2022 Somaliland protests
- Date: 11–12 August 2022
- Duration: 2 days
- Location: Hargeisa, Burao, and Erigavo, Somaliland;
- Type: Political protests
- Deaths: 5
- Injuries: >100

= 2022 Somaliland protests =

On 11 August 2022, 5 people were killed and more than 100 injured in widespread protests in the cities of Hargeisa, Burao, and Erigavo after negotiations between the Somaliland government and opposition parties broke down, with the latter accusing Somaliland president Muse Bihi Abdi and his officials of purposely finding ways to delay the upcoming 13 November election.

==Protests==

According to the nation's Deputy Police Commander Abdi Hassan Mire, the protesters were armed with "knives, catapults, clubs," and guns, as well as carried placards which said "Hold the election on 13th November 2022" and chanted anti-government slogans.

Internet in the nation reportedly received "significant disruptions across multiple providers," according to internet monitoring organization NetBlocks in wake on the protests, hampering up-to-date reporting of the protests as they unfolded.

==Reactions and aftermath==

A statement condemning the "excessive use of force" used by authorities to extinguish the anti-government protests was signed by the EU, UK, and the US, which also called for "all sides in Somaliland to engage in constructive dialogue in order to reach consensus on a roadmap for elections".

On 13 August President Abdi addressed the nation on national TV about the protests that were held the day before. He announced that 5 people had been killed in the protests, and claimed that the protests were ultimately organized by the leaders of Wadani and UCID parties after "learning from" the recent Sri Lanka protests in which "protesters forced their leaders out of office".

President Mohamud of Somalia in a short video published by the president's office, called on the nation's political parties to resolve their differences through dialogue rather than through violent protests.

Chairman of the opposition Waddani party Hirsi Ali Haji Hassan announced in 14 August that the protests, which killed five and injured 100 on mainly 11 August, "will continue [again] and we will not stop". He added the reason for the break in protests on 12 and 13 August was "to visit the wounded, find out about the arrested, and attend the funeral of the buried". According to the BBC, attempts to mediate the conflict between the ruling and opposition parties have largely failed.

The Waddani and UCID opposition parties jointly appointed a committee consisting of nine members, four of whom were members of the House of Representatives, to investigate the recent violent protests and any crimes they may have been committed during them.

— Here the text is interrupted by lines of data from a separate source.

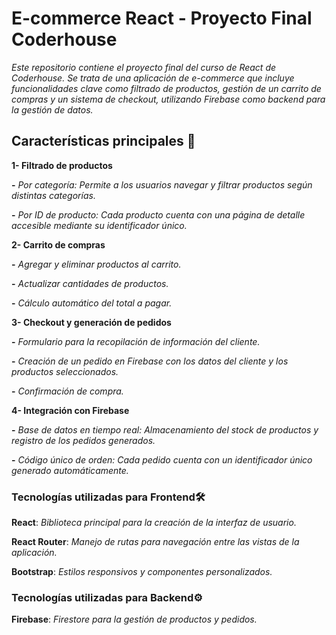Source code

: # E-commerce React - Proyecto Final Coderhouse

_Este repositorio contiene el proyecto final del curso de React de Coderhouse. Se trata de una aplicación de e-commerce que incluye funcionalidades clave como filtrado de productos, gestión de un carrito de compras y un sistema de checkout, utilizando Firebase como backend para la gestión de datos._

## Características principales 🚀

**1- Filtrado de productos**

**-** _Por categoría: Permite a los usuarios navegar y filtrar productos según distintas categorías._

**-** _Por ID de producto: Cada producto cuenta con una página de detalle accesible mediante su identificador único._


**2- Carrito de compras**

**-** _Agregar y eliminar productos al carrito._

**-** _Actualizar cantidades de productos._

**-** _Cálculo automático del total a pagar._


**3- Checkout y generación de pedidos**

**-** _Formulario para la recopilación de información del cliente._

**-** _Creación de un pedido en Firebase con los datos del cliente y los productos seleccionados._

**-** _Confirmación de compra._



**4- Integración con Firebase**

**-** _Base de datos en tiempo real: Almacenamiento del stock de productos y registro de los pedidos generados._

**-** _Código único de orden: Cada pedido cuenta con un identificador único generado automáticamente._


### Tecnologías utilizadas para Frontend🛠️

**React**: _Biblioteca principal para la creación de la interfaz de usuario._

**React Router**: _Manejo de rutas para navegación entre las vistas de la aplicación._

**Bootstrap**: _Estilos responsivos y componentes personalizados._


### Tecnologías utilizadas para Backend⚙️

**Firebase**: _Firestore para la gestión de productos y pedidos._
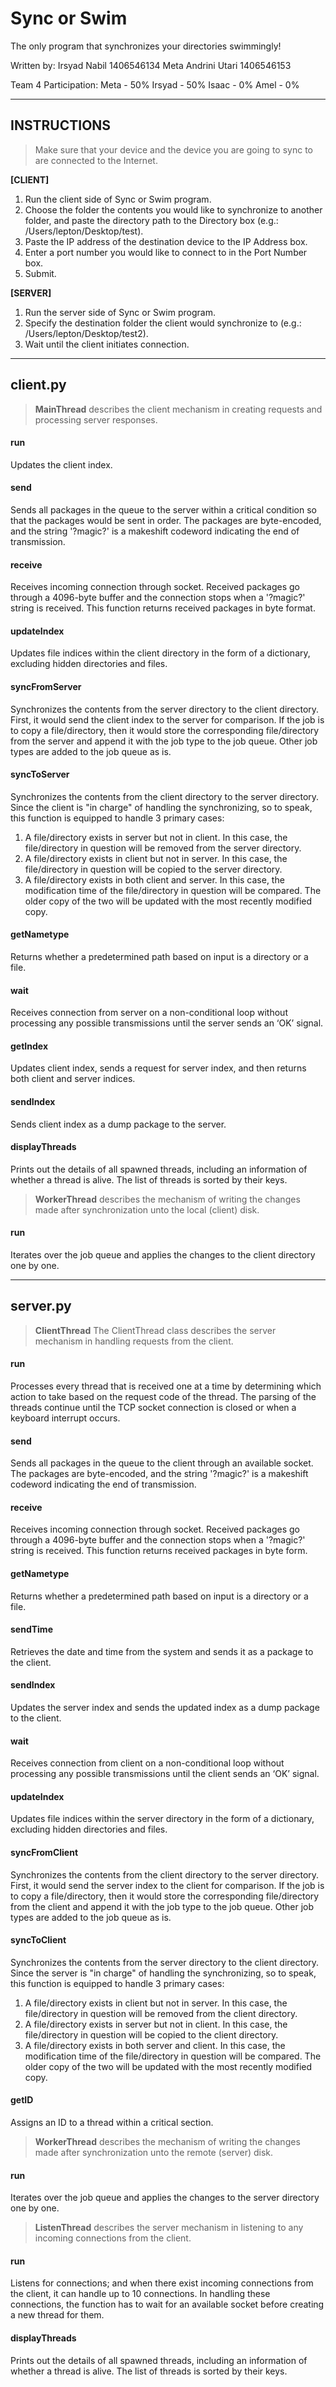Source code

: ﻿Sync or Swim
===================

The only program that synchronizes your directories swimmingly!

Written by:
Irsyad Nabil 1406546134
Meta Andrini Utari 1406546153

Team 4 Participation:
Meta - 50%
Irsyad - 50%
Isaac - 0%
Amel - 0%

----------

INSTRUCTIONS
----------

> Make sure that your device and the device you are going to sync to are connected to the Internet.

**[CLIENT]**

1. Run the client side of Sync or Swim program.
2. Choose the folder the contents you would like to synchronize to another folder, and paste the directory path to the Directory box (e.g.: /Users/lepton/Desktop/test).
3. Paste the IP address of the destination device to the IP Address box.
4. Enter a port number you would like to connect to in the Port Number box.
5. Submit.

**[SERVER]**

1. Run the server side of Sync or Swim program.
2. Specify the destination folder the client would synchronize to (e.g.: /Users/lepton/Desktop/test2).
3. Wait until the client initiates connection.

----------

client.py
-------------

> **MainThread**
> describes the client mechanism in creating requests and processing server responses.

#### <i class="icon-check"></i> run
Updates the client index.

#### <i class="icon-check"></i> send
Sends all packages in the queue to the server within a critical condition so that the packages would be sent in order. The packages are byte-encoded, and the string '?magic?' is a makeshift codeword indicating the end of transmission.

#### <i class="icon-check"></i> receive
Receives incoming connection through socket. Received packages go through a 4096-byte buffer and the connection stops when a '?magic?' string is received. This function returns received packages in byte format.

#### <i class="icon-check"></i> updateIndex
Updates file indices within the client directory in the form of a dictionary, excluding hidden directories and files.

#### <i class="icon-check"></i> syncFromServer
Synchronizes the contents from the server directory to the client directory. First, it would send the client index to the server for comparison. If the job is to copy a file/directory, then it would store the corresponding file/directory from the server and append it with the job type to the job queue. Other job types are added to the job queue as is.

#### <i class="icon-check"></i> syncToServer
Synchronizes the contents from the client directory to the server directory. Since the client is "in charge" of handling the synchronizing, so to speak, this function is equipped to handle 3 primary cases:

1. A file/directory exists in server but not in client. In this case, the file/directory in question will be removed from the server directory.
2. A file/directory exists in client but not in server. In this case, the file/directory in question will be copied to the server directory.
3. A file/directory exists in both client and server. In this case, the modification time of the file/directory in question will be compared. The older copy of the two will be updated with the most recently modified copy.

#### <i class="icon-check"></i> getNametype
Returns whether a predetermined path based on input is a directory or a file.

#### <i class="icon-check"></i> wait
Receives connection from server on a non-conditional loop without processing any possible transmissions until the server sends an ‘OK’ signal.

#### <i class="icon-check"></i> getIndex
Updates client index, sends a request for server index, and then returns both client and server indices.

#### <i class="icon-check"></i> sendIndex
Sends client index as a dump package to the server.

#### <i class="icon-check"></i> displayThreads
Prints out the details of all spawned threads, including an information of whether a thread is alive. The list of threads is sorted by their keys.

> **WorkerThread**
> describes the mechanism of writing the changes made after synchronization unto the local (client) disk.

#### <i class="icon-check"></i> run
Iterates over the job queue and applies the changes to the client directory one by one.

----------


server.py
-------------

> **ClientThread**
> The ClientThread class describes the server mechanism in handling requests from the client.

#### <i class="icon-check"></i> run
Processes every thread that is received one at a time by determining which action to take based on the request code of the thread. The parsing of the threads continue until the TCP socket connection is closed or when a keyboard interrupt occurs.

#### <i class="icon-check"></i> send
Sends all packages in the queue to the client through an available socket. The packages are byte-encoded, and the string '?magic?' is a makeshift codeword indicating the end of transmission.

#### <i class="icon-check"></i> receive
Receives incoming connection through socket. Received packages go through a 4096-byte buffer and the connection stops when a '?magic?' string is received. This function returns received packages in byte form.

#### <i class="icon-check"></i> getNametype
Returns whether a predetermined path based on input is a directory or a file.

#### <i class="icon-check"></i> sendTime
Retrieves the date and time from the system and sends it as a package to the client.

#### <i class="icon-check"></i> sendIndex
Updates the server index and sends the updated index as a dump package to the client.

#### <i class="icon-check"></i> wait
Receives connection from client on a non-conditional loop without processing any possible transmissions until the client sends an ‘OK’ signal.

#### <i class="icon-check"></i> updateIndex
Updates file indices within the server directory in the form of a dictionary, excluding hidden directories and files.

#### <i class="icon-check"></i> syncFromClient
Synchronizes the contents from the client directory to the server directory. First, it would send the server index to the client for comparison. If the job is to copy a file/directory, then it would store the corresponding file/directory from the client and append it with the job type to the job queue. Other job types are added to the job queue as is.

#### <i class="icon-check"></i> syncToClient
Synchronizes the contents from the server directory to the client directory. Since the server is "in charge" of handling the synchronizing, so to speak, this function is equipped to handle 3 primary cases:

1. A file/directory exists in client but not in server. In this case, the file/directory in question will be removed from the client directory.
2. A file/directory exists in server but not in client. In this case, the file/directory in question will be copied to the client directory.
3. A file/directory exists in both server and client. In this case, the modification time of the file/directory in question will be compared. The older copy of the two will be updated with the most recently modified copy.

#### <i class="icon-check"></i> getID
Assigns an ID to a thread within a critical section.

> **WorkerThread**
> describes the mechanism of writing the changes made after synchronization unto the remote (server) disk.

#### <i class="icon-check"></i> run
Iterates over the job queue and applies the changes to the server directory one by one.

> **ListenThread**
> describes the server mechanism in listening to any incoming connections from the client.

#### <i class="icon-check"></i> run
Listens for connections; and when there exist incoming connections from the client, it can handle up to 10 connections. In handling these connections, the function has to wait for an available socket before creating a new thread for them.

#### <i class="icon-check"></i> displayThreads
Prints out the details of all spawned threads, including an information of whether a thread is alive. The list of threads is sorted by their keys.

On 15 August a trial was held at a regional court for several demonstrators, including Horyaal 24 TV reporters Ahmed-Zaki and Abdinasir, who were arrested during the 11 August protests for their participation in the event.

The CPJ demanded on 17 August the unconditional release of Horyaal 24 TV reporter Ahmed-Zaki Ibrahim Mohamood and his cameraman Abdinasir Abdi Nour from Mandera Prison after they were arrested during the 11 August protests and sent to prison after being put on a reportedly unfair trial on 15 August.

On 18 August The Somaliland Strategic Advisory Group (SL-SAG) announced their concern for the current political situation in the nation, followed by releasing three recommendations aimed toward the nation's political parties, stakeholders, and citizens to work together to "protect peace and stability".

On 24 August another day of protests took place in Erigavo, where demonstrators took to the streets to demand that the presidential elections should take place on time on 13 November. Streets were reportedly blocked as some burned tires and other objects in the roadways before police arrived.